Faux-Semblants se révèle être un thriller tendu, admirablement développé, et brillant. Pour résumer grossièrement cette entreprise, les jumeaux Mantle, deux éminents chirurgiens spécialisés en gynécologie, ont toujours vécu au chevet l’un de l’autre. Jusqu’à ce qu’une tierce personne, l’actrice renommée Claire Niveau, ne s’immisce dans ce duo pour y semer le chaos, à ses dépends. Jouant à merveille avec les apparences et les quiproquos,
Faux-Semblants permet une solide réflexion quant aux liens unissant deux êtres identiques, partageant les mêmes passions, les mêmes projets, les mêmes lieux, les mêmes loisirs, la même vie. Est-ce que la chute de l’un doit entraîner la chute de l’autre, comme emporté par un cordon ombilical non rompu ? Refusant la différence, lequel des deux devra imiter l’autre pour conserver ce statu quo ? Peut-on véritablement être soi-même lorsque l’on vit au travers d’autrui ? Tout autant d’interrogations, à la complexité subtile, que pose ce
Faux-Semblants, et auxquelles
David Cronenberg répond de manière catégorique et froide.
En dépit d’un développement un brin longuet (un bon ¼ d’heure en moins aurait été judicieux),
Faux-Semblants nous immerge dans ce flot de confusion, de doute, tiraillant les deux protagonistes, que les relations troubles, presque incestueuses, et le surmenage professionnel conduisent directement à l’enfer des drogues et à la psychose. Au passage,
David Cronenberg en profite pour renouer avec la médecine clinique, nous introduisant sans ambages dans le monde de la chirurgie et de la gynécologie – introduction rendant certaines séquences particulièrement insoutenables, même suggérées.

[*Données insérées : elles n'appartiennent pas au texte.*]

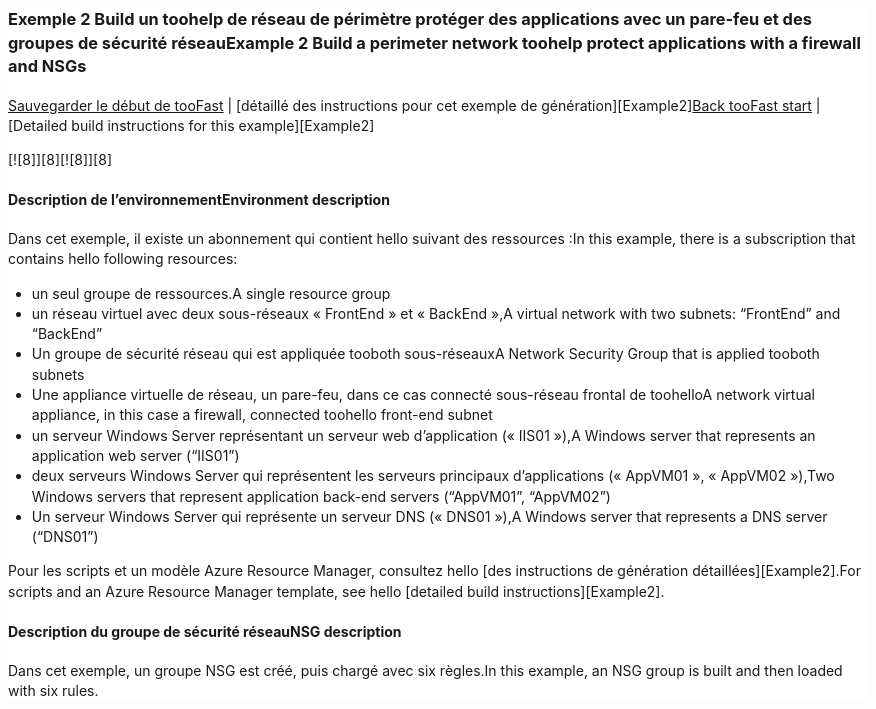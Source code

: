 
### <a name="example-2-build-a-perimeter-network-toohelp-protect-applications-with-a-firewall-and-nsgs"></a><span data-ttu-id="3c9e0-353">Exemple 2 Build un toohelp de réseau de périmètre protéger des applications avec un pare-feu et des groupes de sécurité réseau</span><span class="sxs-lookup"><span data-stu-id="3c9e0-353">Example 2 Build a perimeter network toohelp protect applications with a firewall and NSGs</span></span>
<span data-ttu-id="3c9e0-354">[Sauvegarder le début de tooFast](#fast-start) | [détaillé des instructions pour cet exemple de génération][Example2]</span><span class="sxs-lookup"><span data-stu-id="3c9e0-354">[Back tooFast start](#fast-start) | [Detailed build instructions for this example][Example2]</span></span>

<span data-ttu-id="3c9e0-355">[![8]][8]</span><span class="sxs-lookup"><span data-stu-id="3c9e0-355">[![8]][8]</span></span>

#### <a name="environment-description"></a><span data-ttu-id="3c9e0-356">Description de l’environnement</span><span class="sxs-lookup"><span data-stu-id="3c9e0-356">Environment description</span></span>
<span data-ttu-id="3c9e0-357">Dans cet exemple, il existe un abonnement qui contient hello suivant des ressources :</span><span class="sxs-lookup"><span data-stu-id="3c9e0-357">In this example, there is a subscription that contains hello following resources:</span></span>

* <span data-ttu-id="3c9e0-358">un seul groupe de ressources.</span><span class="sxs-lookup"><span data-stu-id="3c9e0-358">A single resource group</span></span>
* <span data-ttu-id="3c9e0-359">un réseau virtuel avec deux sous-réseaux « FrontEnd » et « BackEnd »,</span><span class="sxs-lookup"><span data-stu-id="3c9e0-359">A virtual network with two subnets: “FrontEnd” and “BackEnd”</span></span>
* <span data-ttu-id="3c9e0-360">Un groupe de sécurité réseau qui est appliquée tooboth sous-réseaux</span><span class="sxs-lookup"><span data-stu-id="3c9e0-360">A Network Security Group that is applied tooboth subnets</span></span>
* <span data-ttu-id="3c9e0-361">Une appliance virtuelle de réseau, un pare-feu, dans ce cas connecté sous-réseau frontal de toohello</span><span class="sxs-lookup"><span data-stu-id="3c9e0-361">A network virtual appliance, in this case a firewall, connected toohello front-end subnet</span></span>
* <span data-ttu-id="3c9e0-362">un serveur Windows Server représentant un serveur web d’application (« IIS01 »),</span><span class="sxs-lookup"><span data-stu-id="3c9e0-362">A Windows server that represents an application web server (“IIS01”)</span></span>
* <span data-ttu-id="3c9e0-363">deux serveurs Windows Server qui représentent les serveurs principaux d’applications (« AppVM01 », « AppVM02 »),</span><span class="sxs-lookup"><span data-stu-id="3c9e0-363">Two Windows servers that represent application back-end servers (“AppVM01”, “AppVM02”)</span></span>
* <span data-ttu-id="3c9e0-364">Un serveur Windows Server qui représente un serveur DNS (« DNS01 »),</span><span class="sxs-lookup"><span data-stu-id="3c9e0-364">A Windows server that represents a DNS server (“DNS01”)</span></span>

<span data-ttu-id="3c9e0-365">Pour les scripts et un modèle Azure Resource Manager, consultez hello [des instructions de génération détaillées][Example2].</span><span class="sxs-lookup"><span data-stu-id="3c9e0-365">For scripts and an Azure Resource Manager template, see hello [detailed build instructions][Example2].</span></span>

#### <a name="nsg-description"></a><span data-ttu-id="3c9e0-366">Description du groupe de sécurité réseau</span><span class="sxs-lookup"><span data-stu-id="3c9e0-366">NSG description</span></span>
<span data-ttu-id="3c9e0-367">Dans cet exemple, un groupe NSG est créé, puis chargé avec six règles.</span><span class="sxs-lookup"><span data-stu-id="3c9e0-367">In this example, an NSG group is built and then loaded with six rules.</span></span>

D’autre part,
Faux-Semblants jouit d’une mise en scène sidérante – calculée avec une infime précision pour ne pas trahir la supercherie – et doublée d’une performance d’acteurs implacable. Autant les comédiens secondaires caressent une prestation des plus honorables, autant
Jeremy Irons pulvérise l’écran dans ce double rôle emmenant l’audience à la lisière de la schizophrénie. Même si la technique semble parfois débordée pour maintenir l’illusion (des doublures un peu trop flagrantes au moment où les jumeaux sont censés être réunis),
Jeremy Irons réussit à donner vie, sans surenchère ni artifice, à deux êtres identiques et pourtant si différents. Comme de coutume, on ne sait trop quoi penser de l’accompagnement musical d’
Howard Shore. Ce thème principal lancinant, répétitif et pesant, peut aussi bien lasser que maintenir la tension.
Faux-Semblants n’est pas parfait mais il serait stupide de passer à côté d’un thriller aussi prenant et bien écrit.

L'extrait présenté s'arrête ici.